▶ _YOUR INSTRUCTIONS_:
All of the data below should be printed again exactly, pictures excluded.

▶ _DATA FOR REVIEW_:
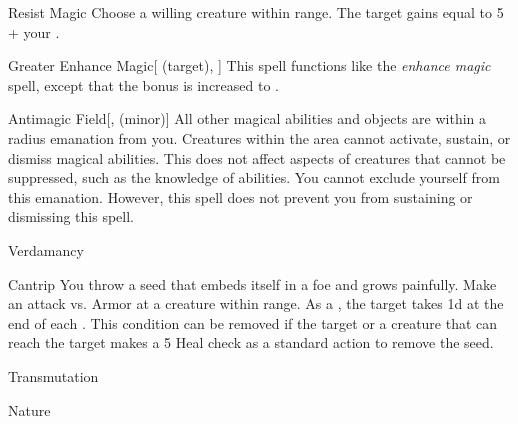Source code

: \lowercase{\hypertarget{spell:Resist Magic}{}}\label{spell:Resist Magic}
\begin{ability}[\nth{5}]{\hypertarget{spell:Resist Magic}{Resist Magic}}
Choose a willing creature within \rngmed range.
The target gains  equal to 5 + your .
\end{ability}
\vspace{0.25em}



\lowercase{\hypertarget{spell:Greater Enhance Magic}{}}\label{spell:Greater Enhance Magic}
\begin{ability}[\nth{6}]{\hypertarget{spell:Greater Enhance Magic}{Greater Enhance Magic}}[ (target), ]
This spell functions like the \textit{enhance magic} spell, except that the bonus is increased to .
\end{ability}
\vspace{0.25em}



\lowercase{\hypertarget{spell:Antimagic Field}{}}\label{spell:Antimagic Field}
\begin{ability}[\nth{7}]{\hypertarget{spell:Antimagic Field}{Antimagic Field}}[,  (minor)]
All other magical abilities and objects are  within a \areamed radius emanation from you.
Creatures within the area cannot activate, sustain, or dismiss magical abilities.
This does not affect aspects of creatures that cannot be suppressed, such as the knowledge of abilities.
You cannot exclude yourself from this emanation.
However, this spell does not prevent you from sustaining or dismissing this spell.
\end{ability}
\vspace{0.25em}


\newpage
\begin{spellsection}{Verdamancy}

\begin{spellheader}
\end{spellheader}


\begin{ability}{Cantrip}
You throw a seed that embeds itself in a foe and grows painfully.
Make an attack vs. Armor at a creature within \rngclose range.
\hit As a , the target takes  \minus1d at the end of each .
This condition can be removed if the target or a creature that can reach the target makes a  5 Heal check as a standard action to remove the seed.
\end{ability}




 Transmutation

 Nature
\end{spellsection}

▶ _RESULT BELOW_:
Source code

: \lowercase{\hypertarget{spell:Resist Magic}{}}\label{spell:Resist Magic}
\begin{ability}[\nth{5}]{\hypertarget{spell:Resist Magic}{Resist Magic}}
Choose a willing creature within \rngmed range.
The target gains  equal to 5 + your .
\end{ability}
\vspace{0.25em}



\lowercase{\hypertarget{spell:Greater Enhance Magic}{}}\label{spell:Greater Enhance Magic}
\begin{ability}[\nth{6}]{\hypertarget{spell:Greater Enhance Magic}{Greater Enhance Magic}}[ (target), ]
This spell functions like the \textit{enhance magic} spell, except that the bonus is increased to .
\end{ability}
\vspace{0.25em}



\lowercase{\hypertarget{spell:Antimagic Field}{}}\label{spell:Antimagic Field}
\begin{ability}[\nth{7}]{\hypertarget{spell:Antimagic Field}{Antimagic Field}}[,  (minor)]
All other magical abilities and objects are  within a \areamed radius emanation from you.
Creatures within the area cannot activate, sustain, or dismiss magical abilities.
This does not affect aspects of creatures that cannot be suppressed, such as the knowledge of abilities.
You cannot exclude yourself from this emanation.
However, this spell does not prevent you from sustaining or dismissing this spell.
\end{ability}
\vspace{0.25em}


\newpage
\begin{spellsection}{Verdamancy}

\begin{spellheader}
\end{spellheader}


\begin{ability}{Cantrip}
You throw a seed that embeds itself in a foe and grows painfully.
Make an attack vs. Armor at a creature within \rngclose range.
\hit As a , the target takes  \minus1d at the end of each .
This condition can be removed if the target or a creature that can reach the target makes a  5 Heal check as a standard action to remove the seed.
\end{ability}




 Transmutation

 Nature
\end{spellsection}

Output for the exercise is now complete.